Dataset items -
+ + + +

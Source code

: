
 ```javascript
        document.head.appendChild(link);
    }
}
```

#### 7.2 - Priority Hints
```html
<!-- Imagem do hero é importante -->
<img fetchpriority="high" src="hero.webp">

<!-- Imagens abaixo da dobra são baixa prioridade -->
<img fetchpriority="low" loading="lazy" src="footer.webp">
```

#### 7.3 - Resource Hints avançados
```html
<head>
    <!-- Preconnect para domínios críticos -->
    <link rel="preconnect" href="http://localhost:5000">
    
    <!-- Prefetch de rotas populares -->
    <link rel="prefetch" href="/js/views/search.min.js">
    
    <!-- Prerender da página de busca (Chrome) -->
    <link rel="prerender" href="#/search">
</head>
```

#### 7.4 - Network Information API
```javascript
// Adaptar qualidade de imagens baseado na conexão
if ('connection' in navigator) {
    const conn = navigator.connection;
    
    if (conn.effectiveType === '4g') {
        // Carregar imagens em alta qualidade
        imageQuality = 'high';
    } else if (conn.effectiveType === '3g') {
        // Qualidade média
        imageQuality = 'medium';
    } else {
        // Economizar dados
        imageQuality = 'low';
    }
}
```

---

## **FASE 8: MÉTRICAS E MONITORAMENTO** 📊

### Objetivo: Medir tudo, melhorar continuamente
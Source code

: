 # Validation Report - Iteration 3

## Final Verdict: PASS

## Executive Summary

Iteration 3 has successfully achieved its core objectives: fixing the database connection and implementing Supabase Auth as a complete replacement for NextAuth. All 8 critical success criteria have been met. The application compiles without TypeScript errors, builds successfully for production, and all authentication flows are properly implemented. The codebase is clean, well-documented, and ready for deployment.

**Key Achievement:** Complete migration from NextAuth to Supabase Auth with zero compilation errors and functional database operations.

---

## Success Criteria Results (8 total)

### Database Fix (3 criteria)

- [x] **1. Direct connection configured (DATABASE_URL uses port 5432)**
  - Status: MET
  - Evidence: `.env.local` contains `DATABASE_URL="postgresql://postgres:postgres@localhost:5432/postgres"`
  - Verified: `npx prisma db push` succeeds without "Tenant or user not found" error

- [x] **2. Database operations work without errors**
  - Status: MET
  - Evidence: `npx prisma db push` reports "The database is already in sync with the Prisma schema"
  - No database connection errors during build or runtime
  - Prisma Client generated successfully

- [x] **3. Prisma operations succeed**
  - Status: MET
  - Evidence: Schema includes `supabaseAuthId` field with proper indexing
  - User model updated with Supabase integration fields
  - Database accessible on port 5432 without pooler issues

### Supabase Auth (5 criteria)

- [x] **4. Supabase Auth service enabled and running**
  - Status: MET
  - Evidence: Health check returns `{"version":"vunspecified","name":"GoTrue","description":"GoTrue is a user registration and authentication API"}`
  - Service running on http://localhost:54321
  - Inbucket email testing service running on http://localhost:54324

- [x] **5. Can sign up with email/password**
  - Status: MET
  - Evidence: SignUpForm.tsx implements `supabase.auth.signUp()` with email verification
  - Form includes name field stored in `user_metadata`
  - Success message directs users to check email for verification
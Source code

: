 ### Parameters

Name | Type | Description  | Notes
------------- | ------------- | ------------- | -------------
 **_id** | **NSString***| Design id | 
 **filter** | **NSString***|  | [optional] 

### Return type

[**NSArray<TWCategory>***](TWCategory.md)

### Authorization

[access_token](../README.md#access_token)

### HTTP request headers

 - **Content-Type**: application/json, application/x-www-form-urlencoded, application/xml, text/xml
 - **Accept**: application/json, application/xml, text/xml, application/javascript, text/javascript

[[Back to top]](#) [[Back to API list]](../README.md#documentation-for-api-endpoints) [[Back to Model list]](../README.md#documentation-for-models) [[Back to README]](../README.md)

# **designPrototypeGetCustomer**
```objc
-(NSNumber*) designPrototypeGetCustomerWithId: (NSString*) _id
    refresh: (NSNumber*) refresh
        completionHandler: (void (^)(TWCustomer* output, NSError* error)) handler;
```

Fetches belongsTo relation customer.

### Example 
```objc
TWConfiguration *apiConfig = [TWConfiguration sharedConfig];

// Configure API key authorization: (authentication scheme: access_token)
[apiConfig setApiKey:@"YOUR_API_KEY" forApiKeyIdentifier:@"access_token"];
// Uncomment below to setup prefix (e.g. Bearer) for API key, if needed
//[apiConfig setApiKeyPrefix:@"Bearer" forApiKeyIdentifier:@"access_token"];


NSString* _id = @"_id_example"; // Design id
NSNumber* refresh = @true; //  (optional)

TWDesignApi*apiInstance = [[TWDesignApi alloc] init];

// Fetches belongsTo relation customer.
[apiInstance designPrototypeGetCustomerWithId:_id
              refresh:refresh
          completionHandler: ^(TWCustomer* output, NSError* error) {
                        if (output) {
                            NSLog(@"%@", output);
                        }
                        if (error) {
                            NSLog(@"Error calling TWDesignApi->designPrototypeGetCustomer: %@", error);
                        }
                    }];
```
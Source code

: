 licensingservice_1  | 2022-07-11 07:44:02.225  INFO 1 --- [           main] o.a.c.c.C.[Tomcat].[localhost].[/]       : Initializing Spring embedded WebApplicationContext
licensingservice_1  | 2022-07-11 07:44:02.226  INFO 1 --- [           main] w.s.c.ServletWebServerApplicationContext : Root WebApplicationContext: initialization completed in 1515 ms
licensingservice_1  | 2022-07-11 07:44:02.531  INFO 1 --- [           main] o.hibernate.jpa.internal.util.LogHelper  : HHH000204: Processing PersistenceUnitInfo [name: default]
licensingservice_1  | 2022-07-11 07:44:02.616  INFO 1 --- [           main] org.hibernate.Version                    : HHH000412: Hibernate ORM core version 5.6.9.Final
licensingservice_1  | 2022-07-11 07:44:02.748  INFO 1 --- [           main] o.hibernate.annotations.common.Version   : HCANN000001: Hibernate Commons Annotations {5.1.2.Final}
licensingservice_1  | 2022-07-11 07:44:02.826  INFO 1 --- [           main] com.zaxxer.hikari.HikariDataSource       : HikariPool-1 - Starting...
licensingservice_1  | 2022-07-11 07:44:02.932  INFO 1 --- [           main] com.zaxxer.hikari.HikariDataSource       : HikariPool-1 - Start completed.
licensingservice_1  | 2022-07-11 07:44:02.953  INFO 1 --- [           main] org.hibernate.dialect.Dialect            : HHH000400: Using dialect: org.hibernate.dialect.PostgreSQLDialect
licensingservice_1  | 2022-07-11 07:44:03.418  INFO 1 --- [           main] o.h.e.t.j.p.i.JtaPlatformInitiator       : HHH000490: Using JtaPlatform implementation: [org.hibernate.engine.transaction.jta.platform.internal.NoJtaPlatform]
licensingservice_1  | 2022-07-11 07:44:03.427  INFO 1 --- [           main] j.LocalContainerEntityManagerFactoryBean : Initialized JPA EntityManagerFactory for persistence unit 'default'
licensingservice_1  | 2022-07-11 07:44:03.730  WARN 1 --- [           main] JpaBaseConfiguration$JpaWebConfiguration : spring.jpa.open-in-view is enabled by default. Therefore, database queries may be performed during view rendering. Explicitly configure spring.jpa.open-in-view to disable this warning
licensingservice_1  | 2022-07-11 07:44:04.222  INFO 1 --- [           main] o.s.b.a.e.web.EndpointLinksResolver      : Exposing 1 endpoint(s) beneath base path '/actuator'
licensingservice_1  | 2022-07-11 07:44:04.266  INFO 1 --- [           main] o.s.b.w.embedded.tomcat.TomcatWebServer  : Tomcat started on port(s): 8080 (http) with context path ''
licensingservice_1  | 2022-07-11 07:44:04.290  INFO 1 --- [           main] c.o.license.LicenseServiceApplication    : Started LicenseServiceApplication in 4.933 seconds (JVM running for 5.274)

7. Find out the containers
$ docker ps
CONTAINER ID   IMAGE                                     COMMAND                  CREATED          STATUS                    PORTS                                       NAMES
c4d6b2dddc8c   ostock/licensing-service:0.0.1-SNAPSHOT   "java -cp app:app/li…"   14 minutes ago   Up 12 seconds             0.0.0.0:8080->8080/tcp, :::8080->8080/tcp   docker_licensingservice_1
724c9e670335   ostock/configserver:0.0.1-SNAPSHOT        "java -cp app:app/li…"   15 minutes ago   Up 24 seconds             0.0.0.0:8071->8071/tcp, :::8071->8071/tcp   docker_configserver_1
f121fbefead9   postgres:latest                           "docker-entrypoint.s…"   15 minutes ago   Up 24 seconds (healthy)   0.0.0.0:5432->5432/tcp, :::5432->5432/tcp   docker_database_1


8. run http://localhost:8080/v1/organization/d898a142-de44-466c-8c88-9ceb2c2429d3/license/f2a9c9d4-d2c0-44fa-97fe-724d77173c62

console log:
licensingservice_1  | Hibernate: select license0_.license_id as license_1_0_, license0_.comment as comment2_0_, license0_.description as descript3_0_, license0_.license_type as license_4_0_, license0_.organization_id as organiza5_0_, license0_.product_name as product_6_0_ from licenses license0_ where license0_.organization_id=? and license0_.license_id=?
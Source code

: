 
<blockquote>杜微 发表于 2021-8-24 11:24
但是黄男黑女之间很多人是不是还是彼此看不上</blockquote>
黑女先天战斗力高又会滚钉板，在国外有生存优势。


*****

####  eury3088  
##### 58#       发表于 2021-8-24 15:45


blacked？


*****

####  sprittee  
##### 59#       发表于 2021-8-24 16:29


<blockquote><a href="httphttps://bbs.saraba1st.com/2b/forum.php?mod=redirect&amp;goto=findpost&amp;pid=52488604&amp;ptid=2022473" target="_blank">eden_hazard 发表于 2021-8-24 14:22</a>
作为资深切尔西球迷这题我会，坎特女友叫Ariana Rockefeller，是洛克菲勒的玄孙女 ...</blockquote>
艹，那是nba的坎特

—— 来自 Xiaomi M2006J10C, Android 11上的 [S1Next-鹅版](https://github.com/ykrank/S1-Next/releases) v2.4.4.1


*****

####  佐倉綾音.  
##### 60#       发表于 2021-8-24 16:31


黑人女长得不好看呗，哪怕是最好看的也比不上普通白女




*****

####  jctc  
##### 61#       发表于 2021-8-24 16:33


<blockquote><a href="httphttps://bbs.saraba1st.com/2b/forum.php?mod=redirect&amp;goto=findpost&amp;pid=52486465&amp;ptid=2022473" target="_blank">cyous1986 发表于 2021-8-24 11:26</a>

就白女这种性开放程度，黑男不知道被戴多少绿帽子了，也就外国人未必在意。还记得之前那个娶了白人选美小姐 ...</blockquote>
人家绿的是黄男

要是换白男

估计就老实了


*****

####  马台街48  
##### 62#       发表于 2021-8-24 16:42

+ + + +

Work request - Leave out every line before the one containing "发表于 2021-8-24 14:22</a>". Transcribe that line and all lines after it through the end of the data above, exactly.

Expected output -
<blockquote><a href="httphttps://bbs.saraba1st.com/2b/forum.php?mod=redirect&amp;goto=findpost&amp;pid=52488604&amp;ptid=2022473" target="_blank">eden_hazard 发表于 2021-8-24 14:22</a>
作为资深切尔西球迷这题我会，坎特女友叫Ariana Rockefeller，是洛克菲勒的玄孙女 ...</blockquote>
艹，那是nba的坎特

—— 来自 Xiaomi M2006J10C, Android 11上的 [S1Next-鹅版](https://github.com/ykrank/S1-Next/releases) v2.4.4.1


*****

####  佐倉綾音.  
##### 60#       发表于 2021-8-24 16:31


黑人女长得不好看呗，哪怕是最好看的也比不上普通白女




*****

####  jctc  
##### 61#       发表于 2021-8-24 16:33


<blockquote><a href="httphttps://bbs.saraba1st.com/2b/forum.php?mod=redirect&amp;goto=findpost&amp;pid=52486465&amp;ptid=2022473" target="_blank">cyous1986 发表于 2021-8-24 11:26</a>

就白女这种性开放程度，黑男不知道被戴多少绿帽子了，也就外国人未必在意。还记得之前那个娶了白人选美小姐 ...</blockquote>
人家绿的是黄男

要是换白男

估计就老实了


*****

####  马台街48  
##### 62#       发表于 2021-8-24 16:42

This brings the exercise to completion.